In contradiction with cross-sectional studies conducted in East and West Gojjam zones25 and Adama Hospital Medical College in Ethiopia,28 sex of the child was not a determinant for SAM among HIV-positive children. This contradiction might be due to differences in study design. However, this finding was similar to studies conducted in Felege Hiwot and Gondar referral hospitals, Northwest Ethiopia,11 Cameron,2 and India;31 as they had revealed the association between malnutrition and sex was insignificant in HIV-positive children. In this study, there was no significant difference on household food security, feeding frequency and food diversity between cases and controls. This might be due to recruitment of samples living almost in districts having comparable socioeconomic and cultural practices.

In this study viral load was not associated with SAM among HIV-positive children and the result was in line with a study conducted in India.31 Similarly, the existence of opportunistic infection was not associated with SAM among HIV-positive children in this study and was comparable to a study conducted in Pediatric ART clinics of Felege Hiwot and Gondar referral hospitals, Ethiopia,11 but it was in contradiction with studies conducted in Parirenyatwa Group of Hospitals, Zimbabwe7 and East and West Gojjam, Ethiopia.25 This contradiction might be due to differences in definition for opportunistic infection between this study and those studies—meaning this study used the term opportunistic infection for HIV-related infections other than chronic diarrhea and oropharyngeal disease, while those studies include chronic diarrhea and oropharyngeal disease as opportunistic infections.

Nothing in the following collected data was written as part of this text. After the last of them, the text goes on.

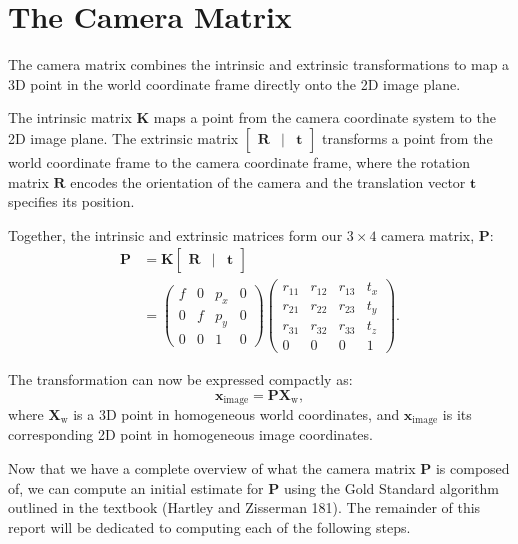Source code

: \documentclass[12pt]{article}
\begin{document}
\section{The Camera Matrix}

The camera matrix combines the intrinsic and extrinsic transformations to map a 3D point in the world coordinate frame directly onto the 2D image plane.

The intrinsic matrix $\mathbf{K}$ maps a point from the camera coordinate system to the 2D image plane. The extrinsic matrix $\begin{bmatrix} \mathbf{R} & | & \mathbf{t} \end{bmatrix}$ transforms a point from the world coordinate frame to the camera coordinate frame, where the rotation matrix $\mathbf{R}$ encodes the orientation of the camera and the translation vector $\mathbf{t}$ specifies its position.

Together, the intrinsic and extrinsic matrices form our $3\times 4$ camera matrix, $\mathbf{P}$:
\begin{align*}
    \mathbf{P} &= \mathbf{K} \begin{bmatrix} \mathbf{R} & | & \mathbf{t} \end{bmatrix} \\
    &= \begin{pmatrix}
        f & 0 & p_x & 0 \\
        0 & f & p_y & 0 \\
        0 & 0 & 1 & 0
    \end{pmatrix}
    \begin{pmatrix}
        r_{11} & r_{12} & r_{13} & t_x \\
        r_{21} & r_{22} & r_{23} & t_y \\
        r_{31} & r_{32} & r_{33} & t_z \\
        0 & 0 & 0 & 1
    \end{pmatrix}.
\end{align*}

The transformation can now be expressed compactly as:
$$
\mathbf{x}_{\text{image}} = \mathbf{P} \mathbf{X}_{\text{w}},
$$
where $\mathbf{X}_{\text{w}}$ is a 3D point in homogeneous world coordinates, and $\mathbf{x}_{\text{image}}$ is its corresponding 2D point in homogeneous image coordinates.

Now that we have a complete overview of what the camera matrix $ \mathbf{P} $ is composed of, we can compute an initial estimate for $ \mathbf{P} $ using the Gold Standard algorithm outlined in the textbook (Hartley and Zisserman 181). The remainder of this report will be dedicated to computing each of the following steps.
\end{document}
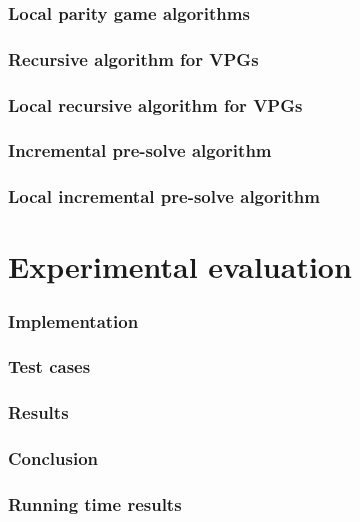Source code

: \documentclass[]{article}
\begin{document}
\section{Local parity game algorithms}


\section{Recursive algorithm for VPGs}


\section{Local recursive algorithm for VPGs}


\section{Incremental pre-solve algorithm}


\section{Local incremental pre-solve algorithm}


\pagebreak
\part{Experimental evaluation}


\section{Implementation}


\section{Test cases}


\section{Results}


\pagebreak
\section{Conclusion}


\pagebreak
\begin{appendices}
\section{Running time results}
\label{appendix:resultsexact}

\end{appendices}

 

\end{document}
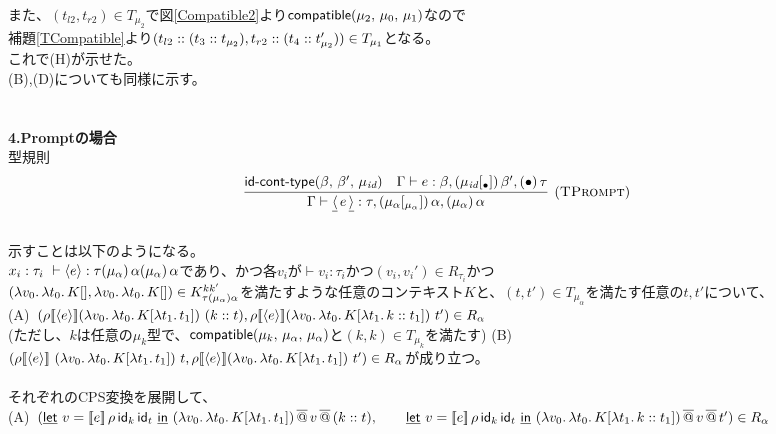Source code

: また、$(t_{l2},t_{r2})\in T_{\mu_2}$で図\ref{Compatible2}より$\textsf{compatible}(\mu_2,\,\mu_0,\,\mu_1)$なので\\
補題\ref{TCompatible}より$(t_{l2}::(t_3::t_{\mu_2}),t_{r2}::(t_4::t_{\mu_2}'))\in T_{\mu_1}$となる。\\
これで(H)が示せた。\\
(B),(D)についても同様に示す。\\
\\
\\
\textbf{4.Promptの場合}\\
型規則
\[
\begin{array}{c}
  \infer[\TPrompt]
      {\JudgeTrail{\Gamma}{\DReset{e}}{\tau}{\TrailsType{\alpha}{\alpha}}
                                            {\TrailType{\alpha}}}
      {\IsIdTrail{\beta}{\beta'}{\MuId}
      &\JudgeTrail{\Gamma}{e}{\beta}
                  {\TsType{\MuId}{\beta'}{\Bullet}}
                  {\TType{\Bullet}{\tau}}}
\end{array}
\]
\\
示すことは以下のようになる。\\
$x_i:\tau_i\ \vdash \langle{e}\rangle:\tau (\mu_{\alpha})\,\alpha (\mu_{\alpha})\,\alpha$であり、かつ各$v_i$が$\vdash v_i:\tau_i$かつ$(v_i,v_i') \in R_{\tau_i}$かつ\\
$(\lambda{v_0}.\,{\lambda{t_0}.\,{K[]}}, \lambda{v_0}.\,{\lambda{t_0}.\,{K[]}})\in  K^{kk'}_{\tau(\mu_{\alpha})\alpha}$を満たすような任意のコンテキスト$K$と、$(t, t') \in T_{\mu_{\alpha}}$を満たす任意の$t, t'$について、\\
(A)\ $(\rho \CPSTh{\Prompt{e}} \LamP{v_0}{\Lam{t_0}{K[\Lam{t_1}{t_1}]}}\ (\Cons{k}{t}), \rho \CPSTh{\Prompt{e}} \LamP{v_0}{\Lam{t_0}{K[\Lam{t_1}{\Cons{k}{t_1}}]}}\ t')\in R_{\alpha}$\\
(ただし、$k$は任意の$\mu_k$型で、$\textsf{compatible}(\mu_k,\,\mu_{\alpha},\,\mu_{\alpha})$と$(k,k)\in T_{\mu_k}$を満たす)
(B)\ $(\rho \CPSTh{\Prompt{e}}\ \LamP{v_0}{\Lam{t_0}{K[\Lam{t_1}{t_1}]}}\ t, \rho \CPSTh{\Prompt{e}} \LamP{v_0}{\Lam{t_0}{K[\Lam{t_1}{t_1}]}}\ t')\in R_{\alpha}$が成り立つ。\\
\\
それぞれのCPS変換を展開して、\\
(A)\ $(\underline{\textsf{let}}\ v=[\![{e}]\!]\,\rho\,\textsf{id}_k\,\textsf{id}_t\ \underline{\textsf{in}}\ {{(\lambda{v_0}.\,{\lambda{t_0}.\,{K[\lambda{t_1}.\,{t_1}]}})}\,\overline{@}\,{v}}\,\overline{@}\,{(k::t)},\\
\qquad   \underline{\textsf{let}}\ v=[\![{e}]\!]\,\rho\,\textsf{id}_k\,\textsf{id}_t\ \underline{\textsf{in}}\ {{(\lambda{v_0}.\,{\lambda{t_0}.\,{K[\lambda{t_1}.\,{k::t_1}]}})}\,\overline{@}\,{v}}\,\overline{@}\,{t'})\in R_{\alpha}$ \\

Strength and Limitations of the Study

This study had revealed HIV-infection and HIV-treatment related determinants of SAM in under-fifteen, HIV-positive children. But, the observed values for some explanatory variables were small (less than 30) and this makes the observed confidence interval to be quite larger. Multicolinearity test, correlation matrix, and multiple logistic model were used to control confounding effects; but, the unmatched nature of this study might pose a bias, despite those efforts.

Conclusion and Recommendations

There was significant difference in duration on ART, adherence to ART, immunodeficiency, chronic diarrhea, WHO clinical stage of HIV and oropharyngeal disease between cases and controls. Therefore, strategies targeted to increase adherence to ART, prevention and early treatment of diarrhea and oropharyngeal disease, and attendants’/children’s commitment on adherence to ART are crucial to decrease the magnitude of SAM in HIV-positive children. Future research addressing the limitations of this study should be encouraged.